Car Sales Report R Shiny App
Presentation Video
Introduction
Every road carries a wide variety of styles of car. Cars aren’t just a means of transportation, but also status symbols and representations of their owner’s lifestyle choices. Both reason and emotion can drive the choice of purchase, which is why understanding who buys what kind of car and why is so crucial. With the power of data, car companies and car marketers are in a better position to launch a best selling model rather than have to regret a missed opportunity. To make it easier to access the relevant data, I built an R Shiny dashboard to bring the marketing insights surrounding car purchases to light. It’s based on a car sales report from January of 2022 to December of 2023. My goal was to explore how gender, income, and vehicle characteristics affect what types of cars people are more likely to purchase, and how this could help inform marketing strategies for car companies/car sales people.
Data
The data comes from a Kaggle dataset called 'Car Sales Report', which analyzes 30 different car companies. The dataset has 16 columns and 23,906 rows of observations. While all the rows were useful for this project, the columns that were used were narrowed down to company, model, gender, annual income of the buyer, price of the car, transmission, color, and dealer region. One thing about the data to make note of is that 79% of the consumers were men. With women making up only 21% of purchases, we have over three male buyers for every female.
Question
This app allows us to use dynamic filtering and comparisons to find buyer patterns. The question to explore using this data is: Is there a specific type of car or feature a person is buying based on their demographic?
Analysis
When we explore the data by looking at the different variables for each category, we can see what relationships exist. The plots were broken down by female, male, automatic, manual, black, red, white, and average car price for each company. Overall, we can see positive linear relationships, except for where the average price is involved. Initially, the plots that include average price don't show much of a relationship, though it’s possible that a closer look will reveal a somewhat more nuanced relationship.
Company Data
The image below shows an exploration of Chevrolet cars.

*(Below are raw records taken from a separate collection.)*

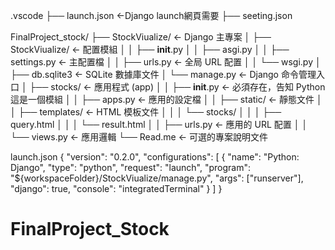 .vscode
├── launch.json                  <-Django launch網頁需要
├── seeting.json

FinalProject_stock/
├── StockViualize/                <- Django 主專案
│   ├── StockViualize/            <- 配置模組
│   │   ├── __init__.py
│   │   ├── asgi.py
│   │   ├── settings.py           <- 主配置檔
│   │   ├── urls.py               <- 全局 URL 配置
│   │   └── wsgi.py
│   ├── db.sqlite3                <- SQLite 數據庫文件
│   └── manage.py                 <- Django 命令管理入口
│   ├── stocks/                       <- 應用程式 (app)
│   │   ├── __init__.py               <- 必須存在，告知 Python 這是一個模組
│   │   ├── apps.py                   <- 應用的設定檔
│   │   ├── static/                   <- 靜態文件
│   │   ├── templates/                <- HTML 模板文件
│   │   │   └── stocks/
│   │   │       ├── query.html
│   │   │       └── result.html
│   │   ├── urls.py                   <- 應用的 URL 配置
│   │   └── views.py                  <- 應用邏輯
└── Read.me                       <- 可選的專案說明文件

launch.json
{
    "version": "0.2.0",
    "configurations": [
        {
            "name": "Python: Django",
            "type": "python",
            "request": "launch",
            "program": "${workspaceFolder}/StockViualize/manage.py",
            "args": ["runserver"],
            "django": true,
            "console": "integratedTerminal"
        }
    ]
}
# FinalProject_Stock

Next we analyze the spread of the price for each model, the price of each body style, the gender of the buyers, and the number of each color sold by model for each company. The first piece of data that's interesting to look at is the Cleveland dot plot for gender. We can see that the Prizm has significantly more men and women purchasing this model than any other model. From there, looking at the box plots, we can see from the spread of the price of each model that the Prizm has a relatively lower price compared to the other models. The median itself is lower than most models, which indicates that 50% of the buyers are purchasing the car because it is more affordable than most other models. Lastly, we can see that the Prizm has a fairly even number of each color sold, whereas most of the other models heavily lean towards one or two colors.
Average Annual Consumer Income vs Average Company Car Price
The image below shows the average annual income of the consumer and average price of the car by company.
Observing the scatter plot, we can see a small positive linear relationship between the average annual income of the consumer and the price of the car by each company. Though the r-value is low at .22, it still represents some relationship as opposed to no relationship. This dynamic plot allows us to look at specific companies if we'd like. As we can see, Audi, BMW, and Buick have been deselected, and the point is no longer on the grid.
Annual Consumer Income vs Car Price by Model
In the first image below, the company Chevrolet and model Prizm is featured.
In the second image below, the company Hyundai and model Sonata is featured.
In this dynamic density plot, the body styles Hardtop, Hatchback and the dealer regions Aurora, Middletown, and Scottsdale were deselected. Looking at the first image, in the annual income density plot, we can see peaks around $800,000, which means that people who buy a Chevrolet Prizm SUV are more likely to buy it if they have an annual income around that amount. If we look over to the price density plot, where we can see peaks, people were more likely to buy the car if it cost approximately $22,000. Looking at the second image, what's interesting is that the peaks for the Hyundai Sonata were where the consumer's annual incomes were around $100,000, which is significantly lower than the consumer's annual income for the Prizm. However, the peaks for the car price occur around $22,000, just like the Prizm. So even though people who bought the Prizm were making more money, they still bought a cheaper car.
Buyer Preferences
In the image below, the company Chevrolet and model Prizm were chosen.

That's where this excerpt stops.